> [WHAT TO PRODUCE]
Copy the data exactly; pictures stay out of the copy.

> [EXTRACTED ENTRIES]
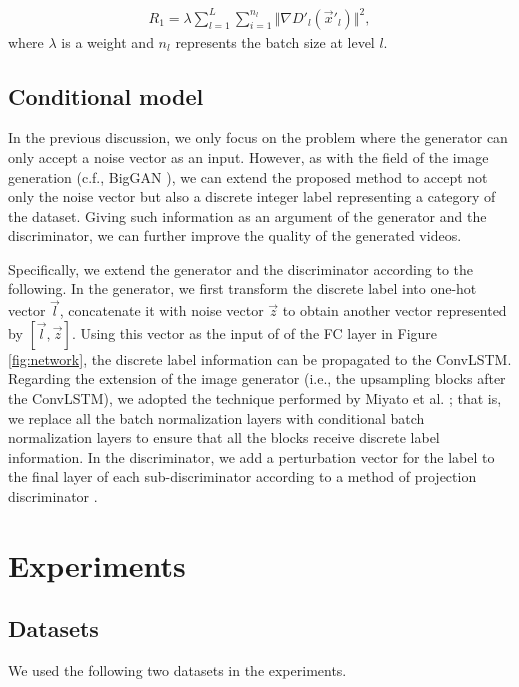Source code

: \documentclass[twocolumn]{svjour3}
\def\Fig#1{Figure \ref{fig:#1}}
\begin{document}
\begin{align}
\label{eqn:gradient_penalty}
    R_1 = \lambda \sum_{l=1}^L \sum_{i=1}^{n_l} \Vert \nabla D'_l (\vec{x}'_l) \Vert^2,
\end{align}
where $\lambda$ is a weight and $n_l$ represents the batch size at level $l$.



\subsection{Conditional model}
\label{sec:cgan}

In the previous discussion, we only focus on the problem
where the generator can only accept a noise vector as an input.
However, as with the field of the image generation (c.f., BigGAN \cite{Brock2018}),
we can extend the proposed method to accept not only the noise vector but also a discrete integer label
representing a category of the dataset.
Giving such information as an argument of the generator and the discriminator,
we can further improve the quality of the generated videos.

Specifically, we extend the generator and the discriminator according to the following.
In the generator, we first transform the discrete label into one-hot vector $\vec{l}$,
concatenate it with noise vector $\vec{z}$ to obtain another vector represented by $[\vec{l}, \vec{z}]$.
Using this vector as the input of of the FC layer in \Fig{network},
the discrete label information can be propagated to the ConvLSTM.
Regarding the extension of the image generator (i.e., the upsampling blocks after the ConvLSTM),
we adopted the technique performed by Miyato et al. \cite{Miyato2018}; that is, we replace
all the batch normalization layers with conditional batch normalization layers to ensure that
all the blocks receive discrete label information.
In the discriminator, we add a perturbation vector for the label to the final layer of each sub-discriminator
according to a method of projection discriminator \cite{Miyato2018a}.

\section{Experiments}
\label{sec:experiments}

\subsection{Datasets}
We used the following two datasets in the experiments.
\end{document}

> [RESPONSE]
Source code

: \documentclass[twocolumn]{svjour3}
\def\Fig#1{Figure \ref{fig:#1}}
\begin{document}
\begin{align}
\label{eqn:gradient_penalty}
    R_1 = \lambda \sum_{l=1}^L \sum_{i=1}^{n_l} \Vert \nabla D'_l (\vec{x}'_l) \Vert^2,
\end{align}
where $\lambda$ is a weight and $n_l$ represents the batch size at level $l$.



\subsection{Conditional model}
\label{sec:cgan}

In the previous discussion, we only focus on the problem
where the generator can only accept a noise vector as an input.
However, as with the field of the image generation (c.f., BigGAN \cite{Brock2018}),
we can extend the proposed method to accept not only the noise vector but also a discrete integer label
representing a category of the dataset.
Giving such information as an argument of the generator and the discriminator,
we can further improve the quality of the generated videos.

Specifically, we extend the generator and the discriminator according to the following.
In the generator, we first transform the discrete label into one-hot vector $\vec{l}$,
concatenate it with noise vector $\vec{z}$ to obtain another vector represented by $[\vec{l}, \vec{z}]$.
Using this vector as the input of of the FC layer in \Fig{network},
the discrete label information can be propagated to the ConvLSTM.
Regarding the extension of the image generator (i.e., the upsampling blocks after the ConvLSTM),
we adopted the technique performed by Miyato et al. \cite{Miyato2018}; that is, we replace
all the batch normalization layers with conditional batch normalization layers to ensure that
all the blocks receive discrete label information.
In the discriminator, we add a perturbation vector for the label to the final layer of each sub-discriminator
according to a method of projection discriminator \cite{Miyato2018a}.

\section{Experiments}
\label{sec:experiments}

\subsection{Datasets}
We used the following two datasets in the experiments.
\end{document}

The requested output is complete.